GOAL OF THE EXERCISE »
For every line in the material, produce an exact copy.

ENTRIES PROVIDED: Begin

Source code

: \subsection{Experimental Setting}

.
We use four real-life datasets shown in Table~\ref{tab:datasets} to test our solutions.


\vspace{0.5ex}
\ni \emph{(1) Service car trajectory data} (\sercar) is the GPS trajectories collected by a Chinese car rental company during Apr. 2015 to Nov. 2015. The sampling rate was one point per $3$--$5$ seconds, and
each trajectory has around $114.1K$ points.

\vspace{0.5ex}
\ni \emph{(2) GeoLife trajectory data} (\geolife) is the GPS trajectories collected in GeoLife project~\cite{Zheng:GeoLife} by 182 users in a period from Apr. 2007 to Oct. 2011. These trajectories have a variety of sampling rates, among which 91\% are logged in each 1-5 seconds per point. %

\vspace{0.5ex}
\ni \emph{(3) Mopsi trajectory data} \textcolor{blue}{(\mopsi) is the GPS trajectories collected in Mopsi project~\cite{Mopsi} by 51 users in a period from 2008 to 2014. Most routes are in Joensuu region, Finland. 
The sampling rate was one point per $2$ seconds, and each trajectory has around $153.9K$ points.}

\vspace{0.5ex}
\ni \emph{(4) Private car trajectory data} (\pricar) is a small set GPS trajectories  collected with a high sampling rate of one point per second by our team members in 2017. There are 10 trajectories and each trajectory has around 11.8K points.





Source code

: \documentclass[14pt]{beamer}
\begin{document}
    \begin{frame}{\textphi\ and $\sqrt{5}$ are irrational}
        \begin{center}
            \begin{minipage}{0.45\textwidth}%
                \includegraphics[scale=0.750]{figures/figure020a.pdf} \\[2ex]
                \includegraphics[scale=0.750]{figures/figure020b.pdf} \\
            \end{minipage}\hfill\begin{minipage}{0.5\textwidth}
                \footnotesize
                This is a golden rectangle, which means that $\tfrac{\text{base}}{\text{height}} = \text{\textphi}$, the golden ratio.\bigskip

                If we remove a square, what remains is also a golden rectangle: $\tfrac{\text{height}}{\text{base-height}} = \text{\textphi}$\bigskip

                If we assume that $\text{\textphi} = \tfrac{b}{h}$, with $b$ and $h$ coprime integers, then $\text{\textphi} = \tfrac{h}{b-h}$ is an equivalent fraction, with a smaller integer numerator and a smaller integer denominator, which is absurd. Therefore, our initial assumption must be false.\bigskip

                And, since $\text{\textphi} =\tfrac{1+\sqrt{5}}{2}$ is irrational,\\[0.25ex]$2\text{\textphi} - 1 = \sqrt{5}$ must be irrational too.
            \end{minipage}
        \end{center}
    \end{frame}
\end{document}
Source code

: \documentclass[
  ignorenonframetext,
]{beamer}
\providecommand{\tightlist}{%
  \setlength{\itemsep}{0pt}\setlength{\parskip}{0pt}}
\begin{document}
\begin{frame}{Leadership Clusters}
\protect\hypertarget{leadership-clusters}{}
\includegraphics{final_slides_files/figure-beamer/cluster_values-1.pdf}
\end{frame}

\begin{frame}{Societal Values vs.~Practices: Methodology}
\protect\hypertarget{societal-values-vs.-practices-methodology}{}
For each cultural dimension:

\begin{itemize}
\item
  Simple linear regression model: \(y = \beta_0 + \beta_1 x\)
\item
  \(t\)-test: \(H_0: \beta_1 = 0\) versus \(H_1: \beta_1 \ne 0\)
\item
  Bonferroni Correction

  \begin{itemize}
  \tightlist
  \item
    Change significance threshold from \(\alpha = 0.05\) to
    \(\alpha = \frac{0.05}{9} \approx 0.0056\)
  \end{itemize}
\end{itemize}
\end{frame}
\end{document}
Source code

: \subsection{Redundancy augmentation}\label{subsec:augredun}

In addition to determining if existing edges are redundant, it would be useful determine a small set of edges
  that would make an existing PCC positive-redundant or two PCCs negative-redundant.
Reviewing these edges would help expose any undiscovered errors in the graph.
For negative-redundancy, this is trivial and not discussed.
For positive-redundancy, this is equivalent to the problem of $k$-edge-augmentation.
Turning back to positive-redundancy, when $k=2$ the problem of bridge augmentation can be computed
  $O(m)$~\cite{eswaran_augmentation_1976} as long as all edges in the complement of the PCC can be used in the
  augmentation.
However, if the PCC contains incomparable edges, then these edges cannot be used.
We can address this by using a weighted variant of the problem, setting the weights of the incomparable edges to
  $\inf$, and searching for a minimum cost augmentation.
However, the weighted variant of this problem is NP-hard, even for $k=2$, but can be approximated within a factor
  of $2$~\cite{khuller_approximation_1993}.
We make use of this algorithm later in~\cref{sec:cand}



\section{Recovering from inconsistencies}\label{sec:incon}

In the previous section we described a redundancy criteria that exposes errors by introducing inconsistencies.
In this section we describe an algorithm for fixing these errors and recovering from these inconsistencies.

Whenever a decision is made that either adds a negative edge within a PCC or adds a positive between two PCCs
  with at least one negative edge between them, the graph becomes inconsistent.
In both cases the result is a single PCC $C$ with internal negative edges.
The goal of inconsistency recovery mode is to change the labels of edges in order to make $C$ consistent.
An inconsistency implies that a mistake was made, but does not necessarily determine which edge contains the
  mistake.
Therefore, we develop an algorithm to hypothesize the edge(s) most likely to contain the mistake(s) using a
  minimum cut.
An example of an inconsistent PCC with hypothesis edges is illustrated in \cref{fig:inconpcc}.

ENTRIES PROVIDED: End

SOLUTION BELOW »
Source code

: \subsection{Experimental Setting}

.
We use four real-life datasets shown in Table~\ref{tab:datasets} to test our solutions.


\vspace{0.5ex}
\ni \emph{(1) Service car trajectory data} (\sercar) is the GPS trajectories collected by a Chinese car rental company during Apr. 2015 to Nov. 2015. The sampling rate was one point per $3$--$5$ seconds, and
each trajectory has around $114.1K$ points.

\vspace{0.5ex}
\ni \emph{(2) GeoLife trajectory data} (\geolife) is the GPS trajectories collected in GeoLife project~\cite{Zheng:GeoLife} by 182 users in a period from Apr. 2007 to Oct. 2011. These trajectories have a variety of sampling rates, among which 91\% are logged in each 1-5 seconds per point. %

\vspace{0.5ex}
\ni \emph{(3) Mopsi trajectory data} \textcolor{blue}{(\mopsi) is the GPS trajectories collected in Mopsi project~\cite{Mopsi} by 51 users in a period from 2008 to 2014. Most routes are in Joensuu region, Finland. 
The sampling rate was one point per $2$ seconds, and each trajectory has around $153.9K$ points.}

\vspace{0.5ex}
\ni \emph{(4) Private car trajectory data} (\pricar) is a small set GPS trajectories  collected with a high sampling rate of one point per second by our team members in 2017. There are 10 trajectories and each trajectory has around 11.8K points.





Source code

: \documentclass[14pt]{beamer}
\begin{document}
    \begin{frame}{\textphi\ and $\sqrt{5}$ are irrational}
        \begin{center}
            \begin{minipage}{0.45\textwidth}%
                \includegraphics[scale=0.750]{figures/figure020a.pdf} \\[2ex]
                \includegraphics[scale=0.750]{figures/figure020b.pdf} \\
            \end{minipage}\hfill\begin{minipage}{0.5\textwidth}
                \footnotesize
                This is a golden rectangle, which means that $\tfrac{\text{base}}{\text{height}} = \text{\textphi}$, the golden ratio.\bigskip

                If we remove a square, what remains is also a golden rectangle: $\tfrac{\text{height}}{\text{base-height}} = \text{\textphi}$\bigskip

                If we assume that $\text{\textphi} = \tfrac{b}{h}$, with $b$ and $h$ coprime integers, then $\text{\textphi} = \tfrac{h}{b-h}$ is an equivalent fraction, with a smaller integer numerator and a smaller integer denominator, which is absurd. Therefore, our initial assumption must be false.\bigskip

                And, since $\text{\textphi} =\tfrac{1+\sqrt{5}}{2}$ is irrational,\\[0.25ex]$2\text{\textphi} - 1 = \sqrt{5}$ must be irrational too.
            \end{minipage}
        \end{center}
    \end{frame}
\end{document}
Source code

: \documentclass[
  ignorenonframetext,
]{beamer}
\providecommand{\tightlist}{%
  \setlength{\itemsep}{0pt}\setlength{\parskip}{0pt}}
\begin{document}
\begin{frame}{Leadership Clusters}
\protect\hypertarget{leadership-clusters}{}
\includegraphics{final_slides_files/figure-beamer/cluster_values-1.pdf}
\end{frame}

\begin{frame}{Societal Values vs.~Practices: Methodology}
\protect\hypertarget{societal-values-vs.-practices-methodology}{}
For each cultural dimension:

\begin{itemize}
\item
  Simple linear regression model: \(y = \beta_0 + \beta_1 x\)
\item
  \(t\)-test: \(H_0: \beta_1 = 0\) versus \(H_1: \beta_1 \ne 0\)
\item
  Bonferroni Correction

  \begin{itemize}
  \tightlist
  \item
    Change significance threshold from \(\alpha = 0.05\) to
    \(\alpha = \frac{0.05}{9} \approx 0.0056\)
  \end{itemize}
\end{itemize}
\end{frame}
\end{document}
Source code

: \subsection{Redundancy augmentation}\label{subsec:augredun}

In addition to determining if existing edges are redundant, it would be useful determine a small set of edges
  that would make an existing PCC positive-redundant or two PCCs negative-redundant.
Reviewing these edges would help expose any undiscovered errors in the graph.
For negative-redundancy, this is trivial and not discussed.
For positive-redundancy, this is equivalent to the problem of $k$-edge-augmentation.
Turning back to positive-redundancy, when $k=2$ the problem of bridge augmentation can be computed
  $O(m)$~\cite{eswaran_augmentation_1976} as long as all edges in the complement of the PCC can be used in the
  augmentation.
However, if the PCC contains incomparable edges, then these edges cannot be used.
We can address this by using a weighted variant of the problem, setting the weights of the incomparable edges to
  $\inf$, and searching for a minimum cost augmentation.
However, the weighted variant of this problem is NP-hard, even for $k=2$, but can be approximated within a factor
  of $2$~\cite{khuller_approximation_1993}.
We make use of this algorithm later in~\cref{sec:cand}



\section{Recovering from inconsistencies}\label{sec:incon}

In the previous section we described a redundancy criteria that exposes errors by introducing inconsistencies.
In this section we describe an algorithm for fixing these errors and recovering from these inconsistencies.

Whenever a decision is made that either adds a negative edge within a PCC or adds a positive between two PCCs
  with at least one negative edge between them, the graph becomes inconsistent.
In both cases the result is a single PCC $C$ with internal negative edges.
The goal of inconsistency recovery mode is to change the labels of edges in order to make $C$ consistent.
An inconsistency implies that a mistake was made, but does not necessarily determine which edge contains the
  mistake.
Therefore, we develop an algorithm to hypothesize the edge(s) most likely to contain the mistake(s) using a
  minimum cut.
An example of an inconsistent PCC with hypothesis edges is illustrated in \cref{fig:inconpcc}.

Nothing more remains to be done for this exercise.